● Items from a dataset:
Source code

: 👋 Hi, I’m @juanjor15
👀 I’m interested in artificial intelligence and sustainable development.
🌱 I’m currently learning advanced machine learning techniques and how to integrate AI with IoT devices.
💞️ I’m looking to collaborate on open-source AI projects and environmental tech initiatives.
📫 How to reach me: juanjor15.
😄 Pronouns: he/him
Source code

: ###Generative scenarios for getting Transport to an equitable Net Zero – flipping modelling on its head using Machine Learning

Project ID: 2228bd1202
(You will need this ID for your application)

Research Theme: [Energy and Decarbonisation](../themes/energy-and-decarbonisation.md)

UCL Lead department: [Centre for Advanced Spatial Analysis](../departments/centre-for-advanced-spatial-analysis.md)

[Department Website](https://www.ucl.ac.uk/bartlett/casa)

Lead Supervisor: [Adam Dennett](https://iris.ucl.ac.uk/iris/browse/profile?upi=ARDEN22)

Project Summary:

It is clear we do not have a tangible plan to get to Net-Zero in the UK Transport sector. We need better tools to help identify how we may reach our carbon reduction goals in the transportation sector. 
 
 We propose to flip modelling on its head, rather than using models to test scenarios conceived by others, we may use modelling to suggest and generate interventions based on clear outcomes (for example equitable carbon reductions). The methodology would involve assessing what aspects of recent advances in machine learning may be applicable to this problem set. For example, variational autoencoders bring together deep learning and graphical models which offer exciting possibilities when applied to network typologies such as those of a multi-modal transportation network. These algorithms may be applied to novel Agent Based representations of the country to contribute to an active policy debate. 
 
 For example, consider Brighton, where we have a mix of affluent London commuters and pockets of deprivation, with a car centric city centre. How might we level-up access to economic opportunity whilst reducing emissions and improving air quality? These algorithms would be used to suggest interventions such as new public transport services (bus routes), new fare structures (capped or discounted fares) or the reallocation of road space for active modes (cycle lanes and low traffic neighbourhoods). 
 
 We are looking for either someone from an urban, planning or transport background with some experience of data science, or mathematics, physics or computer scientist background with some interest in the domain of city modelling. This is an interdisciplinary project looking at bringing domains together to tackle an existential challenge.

...

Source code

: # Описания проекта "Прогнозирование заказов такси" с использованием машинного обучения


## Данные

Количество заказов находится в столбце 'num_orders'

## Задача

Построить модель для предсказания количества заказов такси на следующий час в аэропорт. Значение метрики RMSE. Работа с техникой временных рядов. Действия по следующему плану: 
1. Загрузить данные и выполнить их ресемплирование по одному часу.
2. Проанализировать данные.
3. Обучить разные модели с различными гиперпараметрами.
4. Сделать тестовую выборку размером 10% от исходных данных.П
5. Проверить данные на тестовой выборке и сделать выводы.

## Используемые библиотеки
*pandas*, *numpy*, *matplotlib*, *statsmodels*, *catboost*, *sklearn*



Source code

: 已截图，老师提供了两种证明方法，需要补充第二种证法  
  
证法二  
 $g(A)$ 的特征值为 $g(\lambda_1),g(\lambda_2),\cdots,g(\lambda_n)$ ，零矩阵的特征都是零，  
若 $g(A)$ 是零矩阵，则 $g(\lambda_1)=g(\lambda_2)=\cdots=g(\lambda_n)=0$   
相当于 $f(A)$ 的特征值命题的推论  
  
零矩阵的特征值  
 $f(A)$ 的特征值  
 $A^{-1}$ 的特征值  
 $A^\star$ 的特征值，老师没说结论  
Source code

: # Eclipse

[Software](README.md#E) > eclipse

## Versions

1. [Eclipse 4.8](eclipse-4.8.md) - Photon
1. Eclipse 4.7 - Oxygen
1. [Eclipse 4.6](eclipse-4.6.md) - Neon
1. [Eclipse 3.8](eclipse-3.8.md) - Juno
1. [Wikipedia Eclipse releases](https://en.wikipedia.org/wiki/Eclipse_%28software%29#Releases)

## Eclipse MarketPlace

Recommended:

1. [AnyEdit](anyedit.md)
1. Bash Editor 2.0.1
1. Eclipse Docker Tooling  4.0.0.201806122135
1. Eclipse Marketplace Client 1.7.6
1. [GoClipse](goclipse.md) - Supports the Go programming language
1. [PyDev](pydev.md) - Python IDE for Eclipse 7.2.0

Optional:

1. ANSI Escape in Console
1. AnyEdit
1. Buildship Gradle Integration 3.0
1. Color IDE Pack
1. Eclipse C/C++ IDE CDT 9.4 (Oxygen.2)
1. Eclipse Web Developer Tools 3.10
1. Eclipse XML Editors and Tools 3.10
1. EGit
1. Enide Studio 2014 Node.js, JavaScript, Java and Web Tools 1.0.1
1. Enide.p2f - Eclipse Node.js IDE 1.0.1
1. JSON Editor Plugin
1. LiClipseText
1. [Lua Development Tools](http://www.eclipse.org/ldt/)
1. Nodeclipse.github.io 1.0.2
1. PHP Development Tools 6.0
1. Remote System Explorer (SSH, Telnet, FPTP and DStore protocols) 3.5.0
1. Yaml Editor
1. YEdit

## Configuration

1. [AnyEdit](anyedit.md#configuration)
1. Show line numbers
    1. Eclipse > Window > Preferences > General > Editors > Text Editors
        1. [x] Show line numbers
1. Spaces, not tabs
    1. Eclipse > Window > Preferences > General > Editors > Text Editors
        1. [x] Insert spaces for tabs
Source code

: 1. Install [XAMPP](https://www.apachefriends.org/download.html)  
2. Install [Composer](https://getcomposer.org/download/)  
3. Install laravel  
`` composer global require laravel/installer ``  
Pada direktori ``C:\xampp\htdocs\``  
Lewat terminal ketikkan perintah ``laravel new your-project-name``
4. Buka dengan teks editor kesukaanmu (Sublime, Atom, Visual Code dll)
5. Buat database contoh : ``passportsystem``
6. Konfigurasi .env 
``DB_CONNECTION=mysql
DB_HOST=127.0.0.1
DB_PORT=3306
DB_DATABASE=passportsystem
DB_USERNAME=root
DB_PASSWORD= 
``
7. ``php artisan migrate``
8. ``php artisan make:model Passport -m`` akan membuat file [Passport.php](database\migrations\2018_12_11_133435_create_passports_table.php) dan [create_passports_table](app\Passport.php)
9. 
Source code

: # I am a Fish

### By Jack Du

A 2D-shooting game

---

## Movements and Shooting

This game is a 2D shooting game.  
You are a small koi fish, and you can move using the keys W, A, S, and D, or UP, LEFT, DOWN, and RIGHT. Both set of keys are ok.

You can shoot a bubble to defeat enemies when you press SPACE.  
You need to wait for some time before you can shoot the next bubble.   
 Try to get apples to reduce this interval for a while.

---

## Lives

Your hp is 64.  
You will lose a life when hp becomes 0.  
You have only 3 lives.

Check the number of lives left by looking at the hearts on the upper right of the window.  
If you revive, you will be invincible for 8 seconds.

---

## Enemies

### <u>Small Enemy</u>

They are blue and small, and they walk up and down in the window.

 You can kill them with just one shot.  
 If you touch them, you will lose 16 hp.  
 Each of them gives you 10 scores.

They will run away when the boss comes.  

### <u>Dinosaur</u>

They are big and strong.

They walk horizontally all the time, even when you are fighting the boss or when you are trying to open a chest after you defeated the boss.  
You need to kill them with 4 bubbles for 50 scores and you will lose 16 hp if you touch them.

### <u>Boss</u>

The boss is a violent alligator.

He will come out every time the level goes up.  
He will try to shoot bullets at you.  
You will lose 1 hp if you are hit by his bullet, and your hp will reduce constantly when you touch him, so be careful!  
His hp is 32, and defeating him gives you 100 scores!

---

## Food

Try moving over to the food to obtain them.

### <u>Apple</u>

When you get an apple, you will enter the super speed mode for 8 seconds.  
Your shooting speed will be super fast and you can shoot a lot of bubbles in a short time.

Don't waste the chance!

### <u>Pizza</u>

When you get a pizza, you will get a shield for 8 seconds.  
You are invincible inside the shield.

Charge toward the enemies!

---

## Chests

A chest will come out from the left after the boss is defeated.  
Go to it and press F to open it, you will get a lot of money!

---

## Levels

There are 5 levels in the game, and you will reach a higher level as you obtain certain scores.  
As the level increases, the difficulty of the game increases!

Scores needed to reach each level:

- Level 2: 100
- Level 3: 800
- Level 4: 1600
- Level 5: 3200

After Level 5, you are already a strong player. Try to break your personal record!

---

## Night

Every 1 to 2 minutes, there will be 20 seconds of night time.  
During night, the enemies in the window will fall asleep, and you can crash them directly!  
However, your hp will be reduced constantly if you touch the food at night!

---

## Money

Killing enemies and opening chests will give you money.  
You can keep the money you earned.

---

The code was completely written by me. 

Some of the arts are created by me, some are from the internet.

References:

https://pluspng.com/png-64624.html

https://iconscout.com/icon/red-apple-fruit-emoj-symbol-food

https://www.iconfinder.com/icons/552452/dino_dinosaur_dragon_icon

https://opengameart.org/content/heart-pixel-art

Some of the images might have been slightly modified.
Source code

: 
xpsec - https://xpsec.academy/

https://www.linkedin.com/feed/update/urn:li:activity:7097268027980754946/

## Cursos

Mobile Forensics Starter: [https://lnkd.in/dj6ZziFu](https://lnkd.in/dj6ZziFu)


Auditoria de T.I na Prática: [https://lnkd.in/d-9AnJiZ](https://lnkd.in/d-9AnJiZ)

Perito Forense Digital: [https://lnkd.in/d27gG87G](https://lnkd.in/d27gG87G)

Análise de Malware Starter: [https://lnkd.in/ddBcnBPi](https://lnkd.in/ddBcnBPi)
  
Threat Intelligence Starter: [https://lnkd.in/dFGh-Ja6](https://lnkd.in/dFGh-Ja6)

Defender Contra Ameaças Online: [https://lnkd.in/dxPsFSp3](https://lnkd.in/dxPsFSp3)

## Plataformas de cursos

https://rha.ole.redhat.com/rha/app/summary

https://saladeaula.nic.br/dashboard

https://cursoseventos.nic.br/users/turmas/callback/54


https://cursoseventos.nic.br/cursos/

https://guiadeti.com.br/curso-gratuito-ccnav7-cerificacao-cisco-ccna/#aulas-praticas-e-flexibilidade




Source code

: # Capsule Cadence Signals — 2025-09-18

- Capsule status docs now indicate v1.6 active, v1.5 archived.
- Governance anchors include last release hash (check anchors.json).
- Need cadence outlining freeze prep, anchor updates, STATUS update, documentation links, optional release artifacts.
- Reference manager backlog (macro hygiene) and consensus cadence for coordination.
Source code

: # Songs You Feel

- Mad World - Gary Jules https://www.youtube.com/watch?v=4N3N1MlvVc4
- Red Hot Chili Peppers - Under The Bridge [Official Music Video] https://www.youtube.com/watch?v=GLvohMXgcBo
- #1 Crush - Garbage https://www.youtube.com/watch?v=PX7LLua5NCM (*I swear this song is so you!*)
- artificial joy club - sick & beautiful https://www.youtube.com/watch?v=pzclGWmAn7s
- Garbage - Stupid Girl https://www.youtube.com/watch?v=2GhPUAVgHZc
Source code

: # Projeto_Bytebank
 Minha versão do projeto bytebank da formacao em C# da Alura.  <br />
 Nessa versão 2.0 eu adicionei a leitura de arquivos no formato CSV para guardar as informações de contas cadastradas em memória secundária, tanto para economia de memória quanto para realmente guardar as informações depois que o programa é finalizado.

● REQUIREMENT:
Gather up every line in the data above that contains the word "Enide", copying each one.

● YOUR SOLUTION:
1. Enide Studio 2014 Node.js, JavaScript, Java and Web Tools 1.0.1
1. Enide.p2f - Eclipse Node.js IDE 1.0.1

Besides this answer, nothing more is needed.